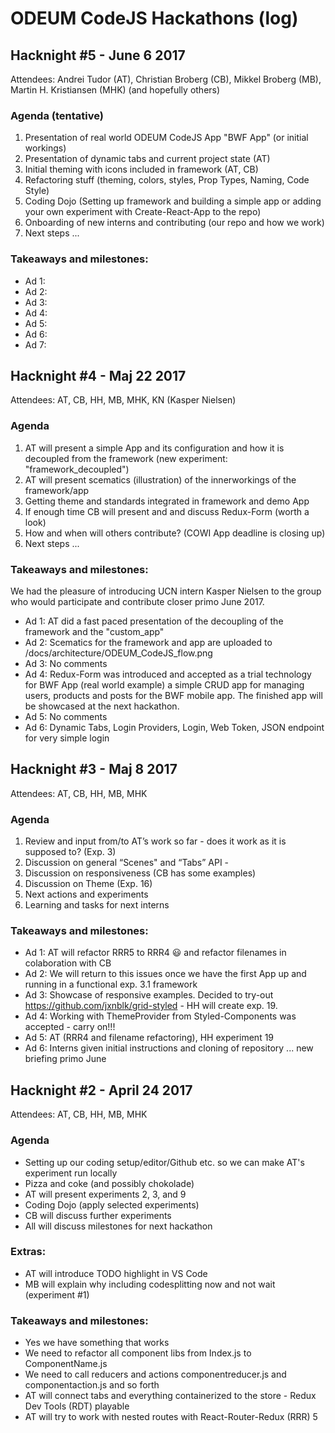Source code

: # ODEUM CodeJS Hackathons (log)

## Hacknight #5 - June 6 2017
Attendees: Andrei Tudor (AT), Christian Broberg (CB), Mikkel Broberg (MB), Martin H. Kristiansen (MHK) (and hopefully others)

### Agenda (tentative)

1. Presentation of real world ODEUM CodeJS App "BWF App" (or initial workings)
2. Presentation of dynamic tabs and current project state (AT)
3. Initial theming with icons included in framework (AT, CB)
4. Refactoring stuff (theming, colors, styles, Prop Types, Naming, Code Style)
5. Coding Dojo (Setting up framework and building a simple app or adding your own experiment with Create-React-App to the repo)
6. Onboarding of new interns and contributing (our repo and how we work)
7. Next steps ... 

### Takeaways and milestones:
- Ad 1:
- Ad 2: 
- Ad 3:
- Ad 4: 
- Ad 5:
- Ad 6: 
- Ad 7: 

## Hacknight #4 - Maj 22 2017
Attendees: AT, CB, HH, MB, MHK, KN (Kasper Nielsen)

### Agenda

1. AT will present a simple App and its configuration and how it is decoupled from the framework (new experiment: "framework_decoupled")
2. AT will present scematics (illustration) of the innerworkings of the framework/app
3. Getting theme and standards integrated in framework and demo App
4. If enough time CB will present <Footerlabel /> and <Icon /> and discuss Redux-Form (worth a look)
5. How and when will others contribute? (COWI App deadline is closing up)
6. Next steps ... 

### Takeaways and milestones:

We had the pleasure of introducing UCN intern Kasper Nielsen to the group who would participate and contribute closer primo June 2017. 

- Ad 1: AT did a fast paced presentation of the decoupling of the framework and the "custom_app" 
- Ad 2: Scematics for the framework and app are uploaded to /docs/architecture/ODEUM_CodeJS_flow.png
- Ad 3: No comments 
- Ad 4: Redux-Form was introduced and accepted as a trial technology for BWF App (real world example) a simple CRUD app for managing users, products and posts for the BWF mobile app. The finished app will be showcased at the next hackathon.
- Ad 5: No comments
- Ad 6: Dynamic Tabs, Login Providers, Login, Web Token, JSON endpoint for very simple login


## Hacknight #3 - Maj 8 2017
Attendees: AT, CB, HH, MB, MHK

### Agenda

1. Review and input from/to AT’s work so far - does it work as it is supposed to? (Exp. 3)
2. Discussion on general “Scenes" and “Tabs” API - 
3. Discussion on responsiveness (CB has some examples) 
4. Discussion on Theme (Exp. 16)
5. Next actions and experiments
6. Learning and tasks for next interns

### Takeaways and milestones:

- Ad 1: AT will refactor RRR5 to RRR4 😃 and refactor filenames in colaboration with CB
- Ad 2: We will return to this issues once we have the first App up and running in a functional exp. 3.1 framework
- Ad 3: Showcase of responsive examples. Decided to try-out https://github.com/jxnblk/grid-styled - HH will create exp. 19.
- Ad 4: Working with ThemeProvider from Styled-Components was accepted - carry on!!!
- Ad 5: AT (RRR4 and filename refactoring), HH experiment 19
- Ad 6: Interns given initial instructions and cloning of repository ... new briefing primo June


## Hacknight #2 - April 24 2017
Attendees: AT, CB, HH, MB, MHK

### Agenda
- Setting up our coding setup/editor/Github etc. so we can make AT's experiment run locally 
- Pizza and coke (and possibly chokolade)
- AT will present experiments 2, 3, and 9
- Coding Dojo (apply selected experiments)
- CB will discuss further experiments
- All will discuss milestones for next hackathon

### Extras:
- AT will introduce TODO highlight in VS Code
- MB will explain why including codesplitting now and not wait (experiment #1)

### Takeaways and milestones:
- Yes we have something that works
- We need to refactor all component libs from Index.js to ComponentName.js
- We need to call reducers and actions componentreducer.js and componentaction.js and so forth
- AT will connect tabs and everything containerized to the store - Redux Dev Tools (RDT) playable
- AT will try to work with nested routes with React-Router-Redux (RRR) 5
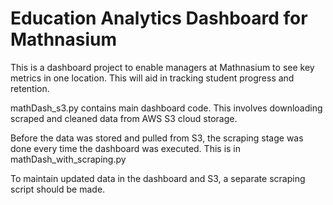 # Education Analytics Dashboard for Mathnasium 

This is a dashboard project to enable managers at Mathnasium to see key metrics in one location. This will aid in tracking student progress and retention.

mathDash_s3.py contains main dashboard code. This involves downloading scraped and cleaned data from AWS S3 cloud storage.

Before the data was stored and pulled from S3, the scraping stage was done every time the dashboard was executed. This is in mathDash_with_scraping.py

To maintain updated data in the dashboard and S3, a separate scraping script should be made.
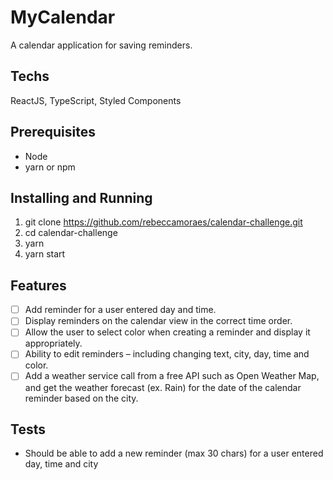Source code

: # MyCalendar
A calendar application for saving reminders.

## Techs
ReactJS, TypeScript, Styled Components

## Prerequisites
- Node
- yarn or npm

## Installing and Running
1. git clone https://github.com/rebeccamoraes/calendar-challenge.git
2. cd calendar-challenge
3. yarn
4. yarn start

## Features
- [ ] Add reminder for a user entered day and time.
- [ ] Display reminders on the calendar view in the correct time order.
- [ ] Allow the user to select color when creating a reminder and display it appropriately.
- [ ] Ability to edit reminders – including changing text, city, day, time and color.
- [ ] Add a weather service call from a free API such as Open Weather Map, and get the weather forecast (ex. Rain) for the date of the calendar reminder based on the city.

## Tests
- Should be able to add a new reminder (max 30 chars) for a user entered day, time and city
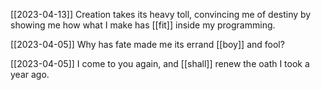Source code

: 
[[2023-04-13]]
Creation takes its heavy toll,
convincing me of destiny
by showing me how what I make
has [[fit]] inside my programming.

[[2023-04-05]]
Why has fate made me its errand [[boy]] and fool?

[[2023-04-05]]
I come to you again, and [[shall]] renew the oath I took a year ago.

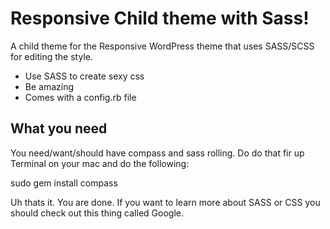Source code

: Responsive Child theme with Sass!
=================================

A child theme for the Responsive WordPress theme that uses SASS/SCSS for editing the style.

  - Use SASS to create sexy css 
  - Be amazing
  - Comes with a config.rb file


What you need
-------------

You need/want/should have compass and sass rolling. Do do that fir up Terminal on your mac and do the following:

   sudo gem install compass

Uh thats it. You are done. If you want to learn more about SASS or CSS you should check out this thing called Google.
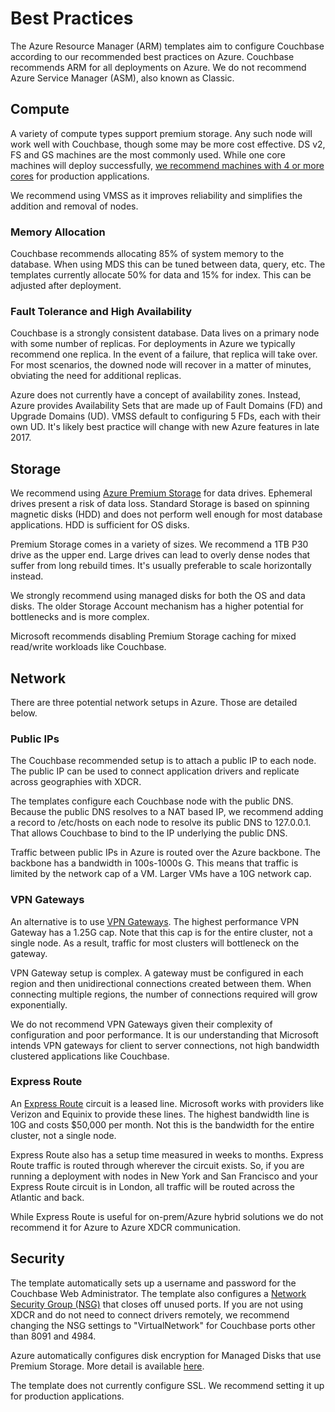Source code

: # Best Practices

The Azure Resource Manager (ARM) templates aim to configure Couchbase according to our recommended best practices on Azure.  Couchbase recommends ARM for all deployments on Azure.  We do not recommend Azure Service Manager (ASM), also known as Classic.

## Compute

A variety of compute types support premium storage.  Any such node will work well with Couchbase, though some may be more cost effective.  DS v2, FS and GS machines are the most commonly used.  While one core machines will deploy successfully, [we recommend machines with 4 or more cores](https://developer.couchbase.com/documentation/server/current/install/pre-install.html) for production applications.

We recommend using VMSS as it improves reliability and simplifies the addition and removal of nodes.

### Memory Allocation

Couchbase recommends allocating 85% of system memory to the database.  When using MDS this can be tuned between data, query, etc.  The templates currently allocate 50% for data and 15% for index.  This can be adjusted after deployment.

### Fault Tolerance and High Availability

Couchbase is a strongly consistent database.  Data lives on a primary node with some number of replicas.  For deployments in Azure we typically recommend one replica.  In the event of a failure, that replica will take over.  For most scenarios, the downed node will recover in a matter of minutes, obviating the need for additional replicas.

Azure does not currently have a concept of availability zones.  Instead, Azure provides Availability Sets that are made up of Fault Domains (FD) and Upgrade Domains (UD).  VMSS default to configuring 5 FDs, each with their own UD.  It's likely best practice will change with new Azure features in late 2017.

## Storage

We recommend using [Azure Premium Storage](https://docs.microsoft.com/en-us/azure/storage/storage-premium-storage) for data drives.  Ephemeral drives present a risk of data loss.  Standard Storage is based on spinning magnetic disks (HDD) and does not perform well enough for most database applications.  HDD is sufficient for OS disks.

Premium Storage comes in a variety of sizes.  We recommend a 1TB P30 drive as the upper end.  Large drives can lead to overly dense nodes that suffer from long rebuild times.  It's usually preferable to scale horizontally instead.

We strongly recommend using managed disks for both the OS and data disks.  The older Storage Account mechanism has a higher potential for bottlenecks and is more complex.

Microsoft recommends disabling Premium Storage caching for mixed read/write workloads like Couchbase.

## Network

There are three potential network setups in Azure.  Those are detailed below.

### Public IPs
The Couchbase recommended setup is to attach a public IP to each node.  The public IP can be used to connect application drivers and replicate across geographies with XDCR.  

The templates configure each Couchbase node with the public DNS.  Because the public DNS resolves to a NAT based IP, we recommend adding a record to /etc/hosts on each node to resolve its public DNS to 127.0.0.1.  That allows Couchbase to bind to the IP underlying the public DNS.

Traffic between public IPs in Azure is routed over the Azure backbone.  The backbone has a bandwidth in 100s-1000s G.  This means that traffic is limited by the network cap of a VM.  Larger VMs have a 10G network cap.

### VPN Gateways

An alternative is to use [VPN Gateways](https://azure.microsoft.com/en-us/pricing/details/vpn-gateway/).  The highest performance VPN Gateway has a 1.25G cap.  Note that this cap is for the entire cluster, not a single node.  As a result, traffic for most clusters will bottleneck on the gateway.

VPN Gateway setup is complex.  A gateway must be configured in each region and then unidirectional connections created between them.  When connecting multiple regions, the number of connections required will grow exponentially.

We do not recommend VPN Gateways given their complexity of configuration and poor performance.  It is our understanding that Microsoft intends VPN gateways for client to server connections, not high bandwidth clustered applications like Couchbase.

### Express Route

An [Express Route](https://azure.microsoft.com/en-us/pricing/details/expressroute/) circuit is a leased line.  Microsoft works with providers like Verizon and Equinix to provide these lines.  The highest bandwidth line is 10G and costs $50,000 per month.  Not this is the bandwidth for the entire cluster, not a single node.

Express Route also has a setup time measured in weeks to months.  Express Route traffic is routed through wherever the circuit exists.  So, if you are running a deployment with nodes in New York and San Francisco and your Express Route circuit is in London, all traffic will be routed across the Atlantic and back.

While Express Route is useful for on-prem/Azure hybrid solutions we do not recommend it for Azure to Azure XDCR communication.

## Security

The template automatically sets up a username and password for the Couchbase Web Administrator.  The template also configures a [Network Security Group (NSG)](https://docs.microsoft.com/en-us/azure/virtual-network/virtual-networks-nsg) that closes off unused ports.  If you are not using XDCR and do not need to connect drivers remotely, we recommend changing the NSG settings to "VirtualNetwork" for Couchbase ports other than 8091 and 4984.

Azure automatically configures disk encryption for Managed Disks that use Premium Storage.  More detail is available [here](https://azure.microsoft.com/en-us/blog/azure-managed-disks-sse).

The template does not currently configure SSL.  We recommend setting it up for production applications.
--------------------
> **Activity**
For the word "world", tally the lines of the entries in which it appears and give the total alone.

> **Your response**
2